◆ **What you will do**:
Return every line below exactly, without dropping any.

[Saved data entries]
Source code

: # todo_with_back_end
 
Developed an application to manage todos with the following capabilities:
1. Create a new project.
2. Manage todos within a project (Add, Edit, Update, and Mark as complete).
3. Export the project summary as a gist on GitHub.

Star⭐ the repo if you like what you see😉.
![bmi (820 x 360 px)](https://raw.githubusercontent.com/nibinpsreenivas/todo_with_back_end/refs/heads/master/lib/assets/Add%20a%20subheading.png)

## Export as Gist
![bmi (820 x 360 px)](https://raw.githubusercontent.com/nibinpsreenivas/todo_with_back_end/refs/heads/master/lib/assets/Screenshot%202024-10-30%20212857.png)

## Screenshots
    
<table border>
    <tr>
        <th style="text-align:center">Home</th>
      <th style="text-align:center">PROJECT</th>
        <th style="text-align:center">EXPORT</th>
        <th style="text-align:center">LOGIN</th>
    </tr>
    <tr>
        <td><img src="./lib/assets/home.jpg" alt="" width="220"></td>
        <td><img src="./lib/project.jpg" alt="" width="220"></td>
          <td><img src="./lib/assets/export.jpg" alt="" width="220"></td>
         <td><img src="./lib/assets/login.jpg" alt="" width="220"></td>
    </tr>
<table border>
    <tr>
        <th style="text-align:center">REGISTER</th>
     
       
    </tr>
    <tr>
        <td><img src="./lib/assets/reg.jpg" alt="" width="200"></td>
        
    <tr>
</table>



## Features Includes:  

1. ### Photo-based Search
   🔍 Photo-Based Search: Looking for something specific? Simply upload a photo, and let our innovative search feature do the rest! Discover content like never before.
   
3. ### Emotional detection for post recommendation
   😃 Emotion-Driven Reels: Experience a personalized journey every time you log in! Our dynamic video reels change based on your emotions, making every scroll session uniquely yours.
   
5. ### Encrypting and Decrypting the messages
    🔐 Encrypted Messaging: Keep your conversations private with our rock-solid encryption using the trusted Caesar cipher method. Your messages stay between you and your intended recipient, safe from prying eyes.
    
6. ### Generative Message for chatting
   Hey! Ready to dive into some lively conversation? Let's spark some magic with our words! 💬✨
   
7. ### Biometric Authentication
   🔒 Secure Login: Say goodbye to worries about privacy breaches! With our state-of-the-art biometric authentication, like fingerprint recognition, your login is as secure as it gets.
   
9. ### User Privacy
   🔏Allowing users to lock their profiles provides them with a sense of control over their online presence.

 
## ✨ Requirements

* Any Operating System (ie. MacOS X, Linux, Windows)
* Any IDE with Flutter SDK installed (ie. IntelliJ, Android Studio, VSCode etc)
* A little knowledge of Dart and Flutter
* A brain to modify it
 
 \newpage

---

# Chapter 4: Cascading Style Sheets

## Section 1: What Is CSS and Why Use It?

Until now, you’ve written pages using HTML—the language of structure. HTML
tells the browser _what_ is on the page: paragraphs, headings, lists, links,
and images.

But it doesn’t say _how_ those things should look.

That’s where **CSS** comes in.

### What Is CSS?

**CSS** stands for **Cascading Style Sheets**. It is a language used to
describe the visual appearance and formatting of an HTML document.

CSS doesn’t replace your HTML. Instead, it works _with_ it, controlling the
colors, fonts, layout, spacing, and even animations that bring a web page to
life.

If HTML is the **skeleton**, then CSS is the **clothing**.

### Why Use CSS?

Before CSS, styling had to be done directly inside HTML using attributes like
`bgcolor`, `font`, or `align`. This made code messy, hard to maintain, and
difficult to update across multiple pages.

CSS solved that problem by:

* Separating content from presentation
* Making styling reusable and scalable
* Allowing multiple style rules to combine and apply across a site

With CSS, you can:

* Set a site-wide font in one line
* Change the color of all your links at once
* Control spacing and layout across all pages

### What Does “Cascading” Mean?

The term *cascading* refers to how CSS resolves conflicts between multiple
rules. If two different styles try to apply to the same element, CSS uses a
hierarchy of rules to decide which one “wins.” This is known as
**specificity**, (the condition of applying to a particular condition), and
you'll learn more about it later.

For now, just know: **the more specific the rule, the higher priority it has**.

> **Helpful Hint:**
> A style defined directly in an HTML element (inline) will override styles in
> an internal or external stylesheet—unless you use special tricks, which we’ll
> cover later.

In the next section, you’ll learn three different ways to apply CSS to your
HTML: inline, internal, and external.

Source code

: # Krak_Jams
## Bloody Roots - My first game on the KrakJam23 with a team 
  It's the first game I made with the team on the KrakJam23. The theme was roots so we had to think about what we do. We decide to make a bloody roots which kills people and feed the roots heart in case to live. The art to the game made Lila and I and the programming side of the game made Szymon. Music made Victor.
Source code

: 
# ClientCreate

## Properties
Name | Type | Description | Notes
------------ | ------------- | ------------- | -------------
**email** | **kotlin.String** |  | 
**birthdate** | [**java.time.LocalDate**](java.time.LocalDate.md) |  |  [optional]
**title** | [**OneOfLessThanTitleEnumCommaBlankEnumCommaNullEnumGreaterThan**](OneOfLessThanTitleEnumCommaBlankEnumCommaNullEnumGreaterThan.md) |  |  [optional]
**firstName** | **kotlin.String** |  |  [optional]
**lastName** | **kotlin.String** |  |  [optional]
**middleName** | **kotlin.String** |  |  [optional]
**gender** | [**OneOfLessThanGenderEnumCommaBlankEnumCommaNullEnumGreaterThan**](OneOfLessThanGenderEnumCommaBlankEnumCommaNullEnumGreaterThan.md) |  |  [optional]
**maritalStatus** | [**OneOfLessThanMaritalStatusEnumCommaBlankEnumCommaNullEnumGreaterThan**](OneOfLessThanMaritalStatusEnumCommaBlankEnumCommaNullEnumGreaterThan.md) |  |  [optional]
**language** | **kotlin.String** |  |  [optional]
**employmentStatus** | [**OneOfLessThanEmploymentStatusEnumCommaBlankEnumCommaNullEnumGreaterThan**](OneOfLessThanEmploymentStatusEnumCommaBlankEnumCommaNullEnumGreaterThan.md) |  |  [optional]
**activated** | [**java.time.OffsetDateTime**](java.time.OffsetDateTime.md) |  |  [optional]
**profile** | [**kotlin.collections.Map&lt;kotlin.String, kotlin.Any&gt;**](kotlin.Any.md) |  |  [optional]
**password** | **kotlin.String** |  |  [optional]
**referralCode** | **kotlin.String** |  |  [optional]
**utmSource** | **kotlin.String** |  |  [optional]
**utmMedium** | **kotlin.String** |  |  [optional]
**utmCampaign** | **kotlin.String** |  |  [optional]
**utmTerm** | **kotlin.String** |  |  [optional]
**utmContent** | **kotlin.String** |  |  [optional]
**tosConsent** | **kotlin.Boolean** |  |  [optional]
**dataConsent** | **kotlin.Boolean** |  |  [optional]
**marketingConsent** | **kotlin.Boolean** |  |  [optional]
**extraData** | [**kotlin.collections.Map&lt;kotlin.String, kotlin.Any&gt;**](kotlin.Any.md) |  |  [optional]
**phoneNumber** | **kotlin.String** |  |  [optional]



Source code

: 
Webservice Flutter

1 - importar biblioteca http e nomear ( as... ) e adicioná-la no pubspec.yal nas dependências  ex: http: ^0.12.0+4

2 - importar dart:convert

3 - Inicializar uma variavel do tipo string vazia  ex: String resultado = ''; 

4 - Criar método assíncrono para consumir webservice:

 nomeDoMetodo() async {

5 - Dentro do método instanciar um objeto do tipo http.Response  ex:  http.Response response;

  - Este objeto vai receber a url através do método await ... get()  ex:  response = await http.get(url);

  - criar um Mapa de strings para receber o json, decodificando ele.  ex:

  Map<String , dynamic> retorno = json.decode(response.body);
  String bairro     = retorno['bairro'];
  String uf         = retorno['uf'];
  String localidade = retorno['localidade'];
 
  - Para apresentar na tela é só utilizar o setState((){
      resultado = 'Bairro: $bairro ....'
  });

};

◆ **Response area**:
Source code

: # todo_with_back_end
 
Developed an application to manage todos with the following capabilities:
1. Create a new project.
2. Manage todos within a project (Add, Edit, Update, and Mark as complete).
3. Export the project summary as a gist on GitHub.

Star⭐ the repo if you like what you see😉.
![bmi (820 x 360 px)](https://raw.githubusercontent.com/nibinpsreenivas/todo_with_back_end/refs/heads/master/lib/assets/Add%20a%20subheading.png)

## Export as Gist
![bmi (820 x 360 px)](https://raw.githubusercontent.com/nibinpsreenivas/todo_with_back_end/refs/heads/master/lib/assets/Screenshot%202024-10-30%20212857.png)

## Screenshots
    
<table border>
    <tr>
        <th style="text-align:center">Home</th>
      <th style="text-align:center">PROJECT</th>
        <th style="text-align:center">EXPORT</th>
        <th style="text-align:center">LOGIN</th>
    </tr>
    <tr>
        <td><img src="./lib/assets/home.jpg" alt="" width="220"></td>
        <td><img src="./lib/project.jpg" alt="" width="220"></td>
          <td><img src="./lib/assets/export.jpg" alt="" width="220"></td>
         <td><img src="./lib/assets/login.jpg" alt="" width="220"></td>
    </tr>
<table border>
    <tr>
        <th style="text-align:center">REGISTER</th>
     
       
    </tr>
    <tr>
        <td><img src="./lib/assets/reg.jpg" alt="" width="200"></td>
        
    <tr>
</table>



## Features Includes:  

1. ### Photo-based Search
   🔍 Photo-Based Search: Looking for something specific? Simply upload a photo, and let our innovative search feature do the rest! Discover content like never before.
   
3. ### Emotional detection for post recommendation
   😃 Emotion-Driven Reels: Experience a personalized journey every time you log in! Our dynamic video reels change based on your emotions, making every scroll session uniquely yours.
   
5. ### Encrypting and Decrypting the messages
    🔐 Encrypted Messaging: Keep your conversations private with our rock-solid encryption using the trusted Caesar cipher method. Your messages stay between you and your intended recipient, safe from prying eyes.
    
6. ### Generative Message for chatting
   Hey! Ready to dive into some lively conversation? Let's spark some magic with our words! 💬✨
   
7. ### Biometric Authentication
   🔒 Secure Login: Say goodbye to worries about privacy breaches! With our state-of-the-art biometric authentication, like fingerprint recognition, your login is as secure as it gets.
   
9. ### User Privacy
   🔏Allowing users to lock their profiles provides them with a sense of control over their online presence.

 
## ✨ Requirements

* Any Operating System (ie. MacOS X, Linux, Windows)
* Any IDE with Flutter SDK installed (ie. IntelliJ, Android Studio, VSCode etc)
* A little knowledge of Dart and Flutter
* A brain to modify it
 
 \newpage

---

# Chapter 4: Cascading Style Sheets

## Section 1: What Is CSS and Why Use It?

Until now, you’ve written pages using HTML—the language of structure. HTML
tells the browser _what_ is on the page: paragraphs, headings, lists, links,
and images.

But it doesn’t say _how_ those things should look.

That’s where **CSS** comes in.

### What Is CSS?

**CSS** stands for **Cascading Style Sheets**. It is a language used to
describe the visual appearance and formatting of an HTML document.

CSS doesn’t replace your HTML. Instead, it works _with_ it, controlling the
colors, fonts, layout, spacing, and even animations that bring a web page to
life.

If HTML is the **skeleton**, then CSS is the **clothing**.

### Why Use CSS?

Before CSS, styling had to be done directly inside HTML using attributes like
`bgcolor`, `font`, or `align`. This made code messy, hard to maintain, and
difficult to update across multiple pages.

CSS solved that problem by:

* Separating content from presentation
* Making styling reusable and scalable
* Allowing multiple style rules to combine and apply across a site

With CSS, you can:

* Set a site-wide font in one line
* Change the color of all your links at once
* Control spacing and layout across all pages

### What Does “Cascading” Mean?

The term *cascading* refers to how CSS resolves conflicts between multiple
rules. If two different styles try to apply to the same element, CSS uses a
hierarchy of rules to decide which one “wins.” This is known as
**specificity**, (the condition of applying to a particular condition), and
you'll learn more about it later.

For now, just know: **the more specific the rule, the higher priority it has**.

> **Helpful Hint:**
> A style defined directly in an HTML element (inline) will override styles in
> an internal or external stylesheet—unless you use special tricks, which we’ll
> cover later.

In the next section, you’ll learn three different ways to apply CSS to your
HTML: inline, internal, and external.

Source code

: # Krak_Jams
## Bloody Roots - My first game on the KrakJam23 with a team 
  It's the first game I made with the team on the KrakJam23. The theme was roots so we had to think about what we do. We decide to make a bloody roots which kills people and feed the roots heart in case to live. The art to the game made Lila and I and the programming side of the game made Szymon. Music made Victor.
Source code

: 
# ClientCreate

## Properties
Name | Type | Description | Notes
------------ | ------------- | ------------- | -------------
**email** | **kotlin.String** |  | 
**birthdate** | [**java.time.LocalDate**](java.time.LocalDate.md) |  |  [optional]
**title** | [**OneOfLessThanTitleEnumCommaBlankEnumCommaNullEnumGreaterThan**](OneOfLessThanTitleEnumCommaBlankEnumCommaNullEnumGreaterThan.md) |  |  [optional]
**firstName** | **kotlin.String** |  |  [optional]
**lastName** | **kotlin.String** |  |  [optional]
**middleName** | **kotlin.String** |  |  [optional]
**gender** | [**OneOfLessThanGenderEnumCommaBlankEnumCommaNullEnumGreaterThan**](OneOfLessThanGenderEnumCommaBlankEnumCommaNullEnumGreaterThan.md) |  |  [optional]
**maritalStatus** | [**OneOfLessThanMaritalStatusEnumCommaBlankEnumCommaNullEnumGreaterThan**](OneOfLessThanMaritalStatusEnumCommaBlankEnumCommaNullEnumGreaterThan.md) |  |  [optional]
**language** | **kotlin.String** |  |  [optional]
**employmentStatus** | [**OneOfLessThanEmploymentStatusEnumCommaBlankEnumCommaNullEnumGreaterThan**](OneOfLessThanEmploymentStatusEnumCommaBlankEnumCommaNullEnumGreaterThan.md) |  |  [optional]
**activated** | [**java.time.OffsetDateTime**](java.time.OffsetDateTime.md) |  |  [optional]
**profile** | [**kotlin.collections.Map&lt;kotlin.String, kotlin.Any&gt;**](kotlin.Any.md) |  |  [optional]
**password** | **kotlin.String** |  |  [optional]
**referralCode** | **kotlin.String** |  |  [optional]
**utmSource** | **kotlin.String** |  |  [optional]
**utmMedium** | **kotlin.String** |  |  [optional]
**utmCampaign** | **kotlin.String** |  |  [optional]
**utmTerm** | **kotlin.String** |  |  [optional]
**utmContent** | **kotlin.String** |  |  [optional]
**tosConsent** | **kotlin.Boolean** |  |  [optional]
**dataConsent** | **kotlin.Boolean** |  |  [optional]
**marketingConsent** | **kotlin.Boolean** |  |  [optional]
**extraData** | [**kotlin.collections.Map&lt;kotlin.String, kotlin.Any&gt;**](kotlin.Any.md) |  |  [optional]
**phoneNumber** | **kotlin.String** |  |  [optional]



Source code

: 
Webservice Flutter

1 - importar biblioteca http e nomear ( as... ) e adicioná-la no pubspec.yal nas dependências  ex: http: ^0.12.0+4

2 - importar dart:convert

3 - Inicializar uma variavel do tipo string vazia  ex: String resultado = ''; 

4 - Criar método assíncrono para consumir webservice:

 nomeDoMetodo() async {

5 - Dentro do método instanciar um objeto do tipo http.Response  ex:  http.Response response;

  - Este objeto vai receber a url através do método await ... get()  ex:  response = await http.get(url);

  - criar um Mapa de strings para receber o json, decodificando ele.  ex:

  Map<String , dynamic> retorno = json.decode(response.body);
  String bairro     = retorno['bairro'];
  String uf         = retorno['uf'];
  String localidade = retorno['localidade'];
 
  - Para apresentar na tela é só utilizar o setState((){
      resultado = 'Bairro: $bairro ....'
  });

};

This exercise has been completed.